LESS than 20 hours to the commencement of its proposed new data tariff on the GSM network, the National Communications Commission (NCC) announced the suspension of the plan. According to the plan, the tariff hike was to commence on December 1, 2016. The proposed hike in data tariff was to protect small companies and new entrants into the market by setting a floor price for data services. No provider was expected to sell below the floor price.
A small operator is one that has less than 7.5 per cent market share and a new entrant is an operator that has operated for less than three years in the market. The ultimate goal was to prevent oligopolistic or monopolistic behaviour on the part of the big players. Currently, some service providers charge as low as N0.24 per kilobyte.

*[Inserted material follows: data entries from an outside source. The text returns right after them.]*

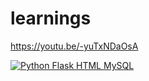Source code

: # learnings

https://youtu.be/-yuTxNDaOsA

[![Python Flask HTML MySQL](https://img.youtube.com/vi/-yuTxNDaOsA/0.jpg)](https://www.youtube.com/watch?v=-yuTxNDaOsA "Everything Is AWESOME")
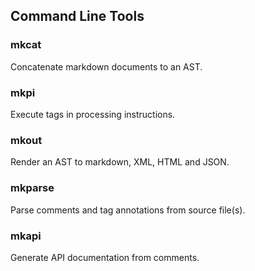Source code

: ## Command Line Tools

### mkcat

Concatenate markdown documents to an AST.

<?@exec {} mkcat -h ?>

### mkpi

Execute tags in processing instructions.

<?@exec {} mkpi -h ?>

### mkout

Render an AST to markdown, XML, HTML and JSON.

<?@exec {} mkout -h ?>

### mkparse

Parse comments and tag annotations from source file(s).

<?@exec {} mkparse -h ?>

### mkapi

Generate API documentation from comments.

<?@exec {} mkapi -h ?>

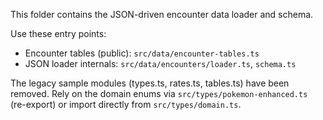 This folder contains the JSON-driven encounter data loader and schema.

Use these entry points:
- Encounter tables (public): `src/data/encounter-tables.ts`
- JSON loader internals: `src/data/encounters/loader.ts`, `schema.ts`

The legacy sample modules (types.ts, rates.ts, tables.ts) have been removed.
Rely on the domain enums via `src/types/pokemon-enhanced.ts` (re-export) or import directly from `src/types/domain.ts`.
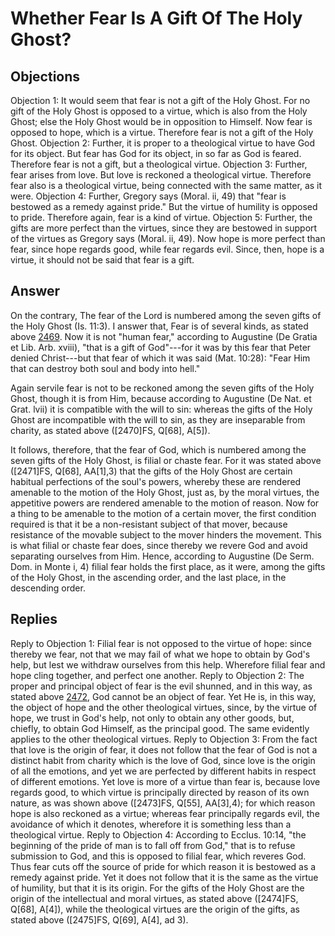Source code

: # Whether Fear Is A Gift Of The Holy Ghost?
## Objections
Objection 1: It would seem that fear is not a gift of the Holy Ghost. For no gift of the Holy Ghost is opposed to a virtue, which is also from the Holy Ghost; else the Holy Ghost would be in opposition to Himself. Now fear is opposed to hope, which is a virtue. Therefore fear is not a gift of the Holy Ghost.
Objection 2: Further, it is proper to a theological virtue to have God for its object. But fear has God for its object, in so far as God is feared. Therefore fear is not a gift, but a theological virtue.
Objection 3: Further, fear arises from love. But love is reckoned a theological virtue. Therefore fear also is a theological virtue, being connected with the same matter, as it were.
Objection 4: Further, Gregory says (Moral. ii, 49) that "fear is bestowed as a remedy against pride." But the virtue of humility is opposed to pride. Therefore again, fear is a kind of virtue.
Objection 5: Further, the gifts are more perfect than the virtues, since they are bestowed in support of the virtues as Gregory says (Moral. ii, 49). Now hope is more perfect than fear, since hope regards good, while fear regards evil. Since, then, hope is a virtue, it should not be said that fear is a gift.
## Answer
On the contrary, The fear of the Lord is numbered among the seven gifts of the Holy Ghost (Is. 11:3).
I answer that, Fear is of several kinds, as stated above [2469](A[2]). Now it is not "human fear," according to Augustine (De Gratia et Lib. Arb. xviii), "that is a gift of God"---for it was by this fear that Peter denied Christ---but that fear of which it was said (Mat. 10:28): "Fear Him that can destroy both soul and body into hell."

Again servile fear is not to be reckoned among the seven gifts of the Holy Ghost, though it is from Him, because according to Augustine (De Nat. et Grat. lvii) it is compatible with the will to sin: whereas the gifts of the Holy Ghost are incompatible with the will to sin, as they are inseparable from charity, as stated above ([2470]FS, Q[68], A[5]).

It follows, therefore, that the fear of God, which is numbered among the seven gifts of the Holy Ghost, is filial or chaste fear. For it was stated above ([2471]FS, Q[68], AA[1],3) that the gifts of the Holy Ghost are certain habitual perfections of the soul's powers, whereby these are rendered amenable to the motion of the Holy Ghost, just as, by the moral virtues, the appetitive powers are rendered amenable to the motion of reason. Now for a thing to be amenable to the motion of a certain mover, the first condition required is that it be a non-resistant subject of that mover, because resistance of the movable subject to the mover hinders the movement. This is what filial or chaste fear does, since thereby we revere God and avoid separating ourselves from Him. Hence, according to Augustine (De Serm. Dom. in Monte i, 4) filial fear holds the first place, as it were, among the gifts of the Holy Ghost, in the ascending order, and the last place, in the descending order.
## Replies
Reply to Objection 1: Filial fear is not opposed to the virtue of hope: since thereby we fear, not that we may fail of what we hope to obtain by God's help, but lest we withdraw ourselves from this help. Wherefore filial fear and hope cling together, and perfect one another.
Reply to Objection 2: The proper and principal object of fear is the evil shunned, and in this way, as stated above [2472](A[1]), God cannot be an object of fear. Yet He is, in this way, the object of hope and the other theological virtues, since, by the virtue of hope, we trust in God's help, not only to obtain any other goods, but, chiefly, to obtain God Himself, as the principal good. The same evidently applies to the other theological virtues.
Reply to Objection 3: From the fact that love is the origin of fear, it does not follow that the fear of God is not a distinct habit from charity which is the love of God, since love is the origin of all the emotions, and yet we are perfected by different habits in respect of different emotions. Yet love is more of a virtue than fear is, because love regards good, to which virtue is principally directed by reason of its own nature, as was shown above ([2473]FS, Q[55], AA[3],4); for which reason hope is also reckoned as a virtue; whereas fear principally regards evil, the avoidance of which it denotes, wherefore it is something less than a theological virtue.
Reply to Objection 4: According to Ecclus. 10:14, "the beginning of the pride of man is to fall off from God," that is to refuse submission to God, and this is opposed to filial fear, which reveres God. Thus fear cuts off the source of pride for which reason it is bestowed as a remedy against pride. Yet it does not follow that it is the same as the virtue of humility, but that it is its origin. For the gifts of the Holy Ghost are the origin of the intellectual and moral virtues, as stated above ([2474]FS, Q[68], A[4]), while the theological virtues are the origin of the gifts, as stated above ([2475]FS, Q[69], A[4], ad 3).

The average rate was N0.55 per kilobyte, but the NCC proposed to set a floor price of N0.90 per kilobyte. If it had gone ahead with the proposed tariff hike, a data plan of N1,000 for 1.5 Gigabytes would have been increased to N3,000 at N1,000 per 500 megabyte.

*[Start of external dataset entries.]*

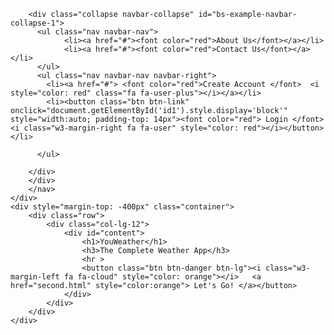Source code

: <!DOCTYPE html>
<html>
<head>
	<title>YouWeather</title>
	<link rel="stylesheet" href="https://cdnjs.cloudflare.com/ajax/libs/font-awesome/4.7.0/css/font-awesome.min.css">
	<link href="https://fonts.googleapis.com/css?family=Jim+Nightshade" rel="stylesheet">
	<link href="https://fonts.googleapis.com/css?family=Lato:400,700" rel="stylesheet">
	<link rel="stylesheet" href="https://maxcdn.bootstrapcdn.com/bootstrap/3.3.7/css/bootstrap.min.css">
	<script src="https://ajax.googleapis.com/ajax/libs/jquery/3.1.1/jquery.min.js"></script>
	<script src="https://maxcdn.bootstrapcdn.com/bootstrap/3.3.7/js/bootstrap.min.js"></script>
	<link rel="stylesheet" type="text/css" href="test.css">
	
</head>
<body>
<!--Navbar-->
	

	    <div class="collapse navbar-collapse" id="bs-example-navbar-collapse-1">
	      <ul class="nav navbar-nav">
	        	<li><a href="#"><font color="red">About Us</font></a></li>
	        	<li><a href="#"><font color="red">Contact Us</font></a></li>
	      </ul>
	      <ul class="nav navbar-nav navbar-right">
	        <li><a href="#"> <font color="red">Create Account </font>  <i style="color: red" class="fa fa-user-plus"></i></a></li>
	        <li><button class="btn btn-link" onclick="document.getElementById('id1').style.display='block'" style="width:auto; padding-top: 14px"><font color="red"> Login </font> <i class="w3-margin-right fa fa-user" style="color: red"></i></button></li>
	       
	      </ul>

	    </div>
	    </div>
		</nav>
	</div>
	<div style="margin-top: -400px" class="container">
		<div class="row">
			<div class="col-lg-12">
				<div id="content">
					<h1>YouWeather</h1>
					<h3>The Complete Weather App</h3>
					<hr >
					<button class="btn btn-danger btn-lg"><i class="w3-margin-left fa fa-cloud" style="color: orange"></i>   <a href="second.html" style="color:orange"> Let's Go! </a></button>
				</div>
			</div>
		</div>
	</div>
<!--login-->


</body>
</html>
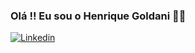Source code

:### Olá !! Eu sou o Henrique Goldani 🤘🖤

[![Linkedin](https://img.shields.io/badge/LinkedIn-0077B5?style=for-the-badge&logo=linkedin&logoColor=white)](https://www.linkedin.com/in/henrique-goldani/)
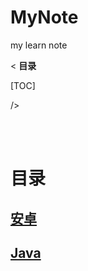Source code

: # MyNote
my learn note


<
**目录** 
  
[TOC]

/>

</br></br>
# **目录**

  ## [安卓](https://github.com/AndBird/MyNote/blob/master/android/android_content.md)
  ## [Java](https://github.com/AndBird/MyNote/blob/master/java/java_content.md)
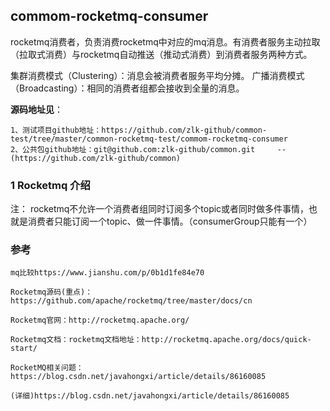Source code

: ##  commom-rocketmq-consumer

rocketmq消费者，负责消费rocketmq中对应的mq消息。有消费者服务主动拉取（拉取式消费）与rocketmq自动推送（推动式消费）到消费者服务两种方式。

集群消费模式（Clustering）：消息会被消费者服务平均分摊。
广播消费模式（Broadcasting）：相同的消费者组都会接收到全量的消息。

**源码地址见**：

    1、测试项目github地址：https://github.com/zlk-github/common-test/tree/master/common-rocketmq-test/commom-rocketmq-consumer
    2、公共包github地址：git@github.com:zlk-github/common.git     --(https://github.com/zlk-github/common)

### 1 Rocketmq 介绍

注： rocketmq不允许一个消费者组同时订阅多个topic或者同时做多件事情，也就是消费者只能订阅一个topic、做一件事情。（consumerGroup只能有一个）

### 参考


    mq比较https://www.jianshu.com/p/0b1d1fe84e70

    Rocketmq源码(重点)：https://github.com/apache/rocketmq/tree/master/docs/cn
 
    Rocketmq官网：http://rocketmq.apache.org/
    
    Rocketmq文档：rocketmq文档地址：http://rocketmq.apache.org/docs/quick-start/

    RocketMQ相关问题：https://blog.csdn.net/javahongxi/article/details/86160085

    (详细)https://blog.csdn.net/javahongxi/article/details/86160085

We think that the fear of oligopolistic practices was unfounded. It would be recalled that GSM entered the Nigerian market with Econet’s roll out in 2001. Since then, the dominant players have never been accused of price fixing. Indeed, competition among the service providers has been very keen. This is why the market continues to witness a downward movement in the call and data rates. That sector has indeed been so successful that it has become the poster boy of the government in terms of competitiveness.
The downward trend in the pricing shows that customers are responding to it. Given the situation, any interference by the government would be most unproductive. In a competitive economy, new entrants must seek to disrupt the existing technology with innovation if they are to break into the market, rather than seek the protection of government. They are not running a charity. The government’s move to hike data price would have amounted to stultifying innovation by protecting inefficiency and laziness.
In addition, protecting the companies would have been at the expense of Nigerians. It would have amounted to robbing peter to pay Paul. It would not only have made the cost of data exorbitant, it would have amounted to further squeezing an already impoverished citizenry, no thanks to the ongoing recession. The Internet and the social media have become part of Nigerian lives and shrinking access by high data tariff would reduce participation. Some have even argued that it is part of a long-time, callous plan to raise tax through GSM lines in the spirited effort to increase government revenue.
Still, the internet is not about social media alone. It is central to many businesses, including start-ups and small to medium scale industries. It is central to research and higher education in the contemporary world. Raising the cost of data would raise the cost of production that is already challenging enough for start-ups and established companies, given the energy situation in the country. Electricity is still in short supply and the prices of petrol and diesel have made independent power generation at the firm level a tall order. The implications for internet-based concerns are very grave.
That the data tariff hike plan has been suspended does not absolve those who proposed the plan of culpability in thoughtlessness. Indeed, the gaffe is so serious that it shows lack of understanding of the nature and environment of the GSM economy. They should resign. Indeed, it is not just sufficient to suspend the plan; it should be discarded altogether. The move is insensitive to the plight of Nigerians. It is not just based on poor reasoning, it is an embarrassment to the government, and those who contrived the plan have put the government into disrepute. Given the unreason behind the proposal, not a few think that there is a touch of self-interest in it.